Train Green, Train Strong

Jan 21, 2025

Yellow Flower

Ecological Impact of Inference Scaling

The release of O3 raises many questions about the increased energy and ultimately ecological impact of this new approach of "inference scaling". OpenAI seems to have circumvented the data wall by letting the model think for much longer, writing multiple if not thousands of drafts before settling on an answer.

In reality we don’t know. OpenAI provides the cost for the low compute tasks ($20 each). We only know the high compute tasks are 172 times more compute intensive as it involves the creation of 1024 drafts instead of 6. What is still undetermined:

  • How effective is OpenAI grid compute? They are unlikely to use your standard H100 install.

  • Do compute costs raise linearly? There could be many opportunities for parallelization.

  • What is the energy mix? Fossil fuels, nuclear?
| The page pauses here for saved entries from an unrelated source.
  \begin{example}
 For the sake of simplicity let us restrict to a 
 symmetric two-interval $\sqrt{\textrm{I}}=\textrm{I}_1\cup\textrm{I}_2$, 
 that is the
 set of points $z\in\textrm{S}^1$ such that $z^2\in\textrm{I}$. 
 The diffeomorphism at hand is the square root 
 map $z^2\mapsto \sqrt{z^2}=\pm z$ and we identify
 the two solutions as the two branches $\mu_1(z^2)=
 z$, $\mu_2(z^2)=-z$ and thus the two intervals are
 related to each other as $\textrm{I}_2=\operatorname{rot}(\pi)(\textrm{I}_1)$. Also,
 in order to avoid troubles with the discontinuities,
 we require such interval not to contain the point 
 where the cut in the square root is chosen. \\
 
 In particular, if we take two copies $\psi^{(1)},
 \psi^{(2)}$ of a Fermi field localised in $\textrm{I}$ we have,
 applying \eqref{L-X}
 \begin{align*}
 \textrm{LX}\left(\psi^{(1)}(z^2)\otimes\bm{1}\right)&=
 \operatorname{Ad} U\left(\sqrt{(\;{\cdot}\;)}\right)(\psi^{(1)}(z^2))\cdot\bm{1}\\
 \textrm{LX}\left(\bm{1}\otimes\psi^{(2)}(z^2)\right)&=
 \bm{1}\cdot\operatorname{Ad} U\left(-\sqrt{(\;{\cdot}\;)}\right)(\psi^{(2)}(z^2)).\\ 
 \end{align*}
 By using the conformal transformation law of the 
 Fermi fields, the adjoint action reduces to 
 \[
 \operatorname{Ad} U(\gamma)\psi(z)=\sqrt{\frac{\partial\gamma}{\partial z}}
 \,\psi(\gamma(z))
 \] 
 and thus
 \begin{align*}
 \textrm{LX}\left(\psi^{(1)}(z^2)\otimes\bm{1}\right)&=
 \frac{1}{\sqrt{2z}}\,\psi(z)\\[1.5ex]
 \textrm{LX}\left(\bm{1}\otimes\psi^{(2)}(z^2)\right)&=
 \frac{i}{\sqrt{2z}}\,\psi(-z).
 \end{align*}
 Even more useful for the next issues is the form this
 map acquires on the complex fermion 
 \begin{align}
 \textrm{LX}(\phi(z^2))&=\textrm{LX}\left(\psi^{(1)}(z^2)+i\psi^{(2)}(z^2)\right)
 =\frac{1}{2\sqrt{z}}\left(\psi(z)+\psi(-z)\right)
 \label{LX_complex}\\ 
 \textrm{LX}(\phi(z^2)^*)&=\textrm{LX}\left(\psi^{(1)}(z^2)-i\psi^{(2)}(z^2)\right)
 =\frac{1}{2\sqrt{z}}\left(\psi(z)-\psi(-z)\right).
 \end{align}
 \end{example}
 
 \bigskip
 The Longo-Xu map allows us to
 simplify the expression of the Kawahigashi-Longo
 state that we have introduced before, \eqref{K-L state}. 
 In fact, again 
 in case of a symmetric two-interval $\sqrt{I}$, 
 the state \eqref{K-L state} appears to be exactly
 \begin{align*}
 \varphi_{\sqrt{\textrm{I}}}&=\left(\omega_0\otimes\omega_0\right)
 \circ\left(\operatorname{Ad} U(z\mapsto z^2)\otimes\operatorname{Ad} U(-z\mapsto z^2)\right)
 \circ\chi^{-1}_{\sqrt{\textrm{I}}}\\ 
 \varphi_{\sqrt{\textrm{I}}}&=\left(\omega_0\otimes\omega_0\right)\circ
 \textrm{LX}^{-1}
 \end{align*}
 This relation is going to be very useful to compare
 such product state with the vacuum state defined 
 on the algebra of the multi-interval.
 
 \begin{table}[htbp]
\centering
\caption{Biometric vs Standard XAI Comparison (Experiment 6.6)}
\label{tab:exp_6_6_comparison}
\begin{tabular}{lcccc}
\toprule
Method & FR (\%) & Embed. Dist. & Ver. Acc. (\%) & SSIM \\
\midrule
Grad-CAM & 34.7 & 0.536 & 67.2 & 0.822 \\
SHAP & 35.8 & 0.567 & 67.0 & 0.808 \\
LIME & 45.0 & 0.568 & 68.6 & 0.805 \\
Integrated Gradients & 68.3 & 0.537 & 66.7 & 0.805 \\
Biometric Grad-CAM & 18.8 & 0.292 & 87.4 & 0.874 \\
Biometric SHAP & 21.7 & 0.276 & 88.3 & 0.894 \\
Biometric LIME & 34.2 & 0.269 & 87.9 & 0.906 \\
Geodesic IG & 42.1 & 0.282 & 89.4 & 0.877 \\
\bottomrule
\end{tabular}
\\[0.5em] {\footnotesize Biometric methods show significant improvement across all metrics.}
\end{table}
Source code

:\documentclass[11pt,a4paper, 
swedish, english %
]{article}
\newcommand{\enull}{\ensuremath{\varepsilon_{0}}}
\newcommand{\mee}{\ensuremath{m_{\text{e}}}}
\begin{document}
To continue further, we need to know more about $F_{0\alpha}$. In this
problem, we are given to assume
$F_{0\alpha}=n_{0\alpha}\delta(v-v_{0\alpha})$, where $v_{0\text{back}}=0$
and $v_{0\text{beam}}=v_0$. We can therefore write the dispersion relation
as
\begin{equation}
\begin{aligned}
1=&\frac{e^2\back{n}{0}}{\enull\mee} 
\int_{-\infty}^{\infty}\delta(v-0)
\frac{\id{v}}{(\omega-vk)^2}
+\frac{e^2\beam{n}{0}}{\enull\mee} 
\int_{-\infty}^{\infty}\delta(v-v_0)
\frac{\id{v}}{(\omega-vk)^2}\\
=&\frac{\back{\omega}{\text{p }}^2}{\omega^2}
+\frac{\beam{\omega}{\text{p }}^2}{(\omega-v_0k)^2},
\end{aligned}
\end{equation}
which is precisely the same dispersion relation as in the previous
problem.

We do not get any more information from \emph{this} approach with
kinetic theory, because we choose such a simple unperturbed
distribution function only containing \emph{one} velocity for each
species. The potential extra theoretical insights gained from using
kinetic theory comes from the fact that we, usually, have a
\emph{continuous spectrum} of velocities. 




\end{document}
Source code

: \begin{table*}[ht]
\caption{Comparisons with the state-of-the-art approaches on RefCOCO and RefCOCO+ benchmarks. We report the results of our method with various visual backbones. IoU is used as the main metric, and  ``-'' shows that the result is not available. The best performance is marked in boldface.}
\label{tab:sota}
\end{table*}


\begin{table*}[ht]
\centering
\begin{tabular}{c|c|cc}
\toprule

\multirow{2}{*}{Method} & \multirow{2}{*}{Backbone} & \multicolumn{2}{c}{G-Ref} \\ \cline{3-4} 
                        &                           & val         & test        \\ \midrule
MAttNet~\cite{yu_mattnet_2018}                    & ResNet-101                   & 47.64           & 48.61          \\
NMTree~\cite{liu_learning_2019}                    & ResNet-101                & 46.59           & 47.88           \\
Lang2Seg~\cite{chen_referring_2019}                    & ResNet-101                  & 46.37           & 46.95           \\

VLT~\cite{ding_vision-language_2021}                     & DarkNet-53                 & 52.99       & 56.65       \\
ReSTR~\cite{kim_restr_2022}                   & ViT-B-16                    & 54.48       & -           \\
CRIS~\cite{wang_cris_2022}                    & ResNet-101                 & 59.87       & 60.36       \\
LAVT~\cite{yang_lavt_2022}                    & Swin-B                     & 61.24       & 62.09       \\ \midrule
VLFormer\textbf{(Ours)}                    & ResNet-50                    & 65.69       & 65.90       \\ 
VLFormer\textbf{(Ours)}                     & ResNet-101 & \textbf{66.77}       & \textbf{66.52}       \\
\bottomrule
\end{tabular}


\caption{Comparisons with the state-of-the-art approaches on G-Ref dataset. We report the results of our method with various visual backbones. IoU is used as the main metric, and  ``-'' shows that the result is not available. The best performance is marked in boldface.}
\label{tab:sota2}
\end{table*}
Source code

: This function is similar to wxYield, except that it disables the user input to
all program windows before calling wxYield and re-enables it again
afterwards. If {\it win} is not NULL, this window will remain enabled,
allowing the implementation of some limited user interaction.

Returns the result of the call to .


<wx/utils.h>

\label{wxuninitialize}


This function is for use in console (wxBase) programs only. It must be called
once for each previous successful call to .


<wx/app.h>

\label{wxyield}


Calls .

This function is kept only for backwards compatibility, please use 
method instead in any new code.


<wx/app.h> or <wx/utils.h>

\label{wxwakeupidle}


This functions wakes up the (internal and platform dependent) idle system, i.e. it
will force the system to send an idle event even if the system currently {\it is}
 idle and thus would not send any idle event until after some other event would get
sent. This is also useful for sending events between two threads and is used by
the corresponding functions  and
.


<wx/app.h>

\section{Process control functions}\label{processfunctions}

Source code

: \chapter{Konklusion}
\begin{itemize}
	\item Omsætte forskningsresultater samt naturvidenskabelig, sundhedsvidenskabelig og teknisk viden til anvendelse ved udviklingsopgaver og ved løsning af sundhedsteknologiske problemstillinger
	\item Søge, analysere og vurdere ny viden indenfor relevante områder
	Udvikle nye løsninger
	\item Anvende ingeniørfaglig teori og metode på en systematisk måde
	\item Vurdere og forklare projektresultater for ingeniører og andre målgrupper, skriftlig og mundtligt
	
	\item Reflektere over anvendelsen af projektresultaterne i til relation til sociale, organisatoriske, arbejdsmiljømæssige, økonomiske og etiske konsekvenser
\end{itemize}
The total amount of CO2 per high compute task can at best be approximated. Boris Gamazaychikov made one of the best conservative estimates so far: 3600 per high compute tasks (maybe less depending on the level of optimization) which would represent around 1700-1800 kWh.

Lack of Transparency

The lack of transparency in the AI industry makes it hard to have a well-informed debate. Computers and grid infrastructures have always been good at optimizing. Many frequent recommendations to reduce consumption are not effective at all (you can stop deleting your mails). We have seen a similar patterns for AI inference cost, as models have reduced dramatically in size over the past two years. Obviously this may not be enough to offset the rebound effect, as due to lowering costs, uses becomes much more widespread.

I’m way more preoccupied right now by the market trends, and that goes beyond OpenAI. Investors are overtly betting on the emergence of high end AI product for corporations. There will be a wave of new "agentic" applications with enough capital to tap into pricey subscriptions from model providers. Inference scaling can support a new economy of "deluxe" ChatGPT with much increased consumption costs that will not necessarily discourage end users, either due to genuine automation gains in some fields like SWE or speculation.

Small Language Models: a Green Alternative

This is not a fatality. At Pleias we are training small and frugal language models for specialized use case like RAG. Specialization and model design for infrastructure integration brings many opportunities for reduced consumption. We have been surprised recently to see how models perform better on some metrics than GPT-4, like citation accuracy/hallucination.

If generative AI is on course to become a more mature technology, it may be time to collectively use our thought tokens and realize cost is not all about money.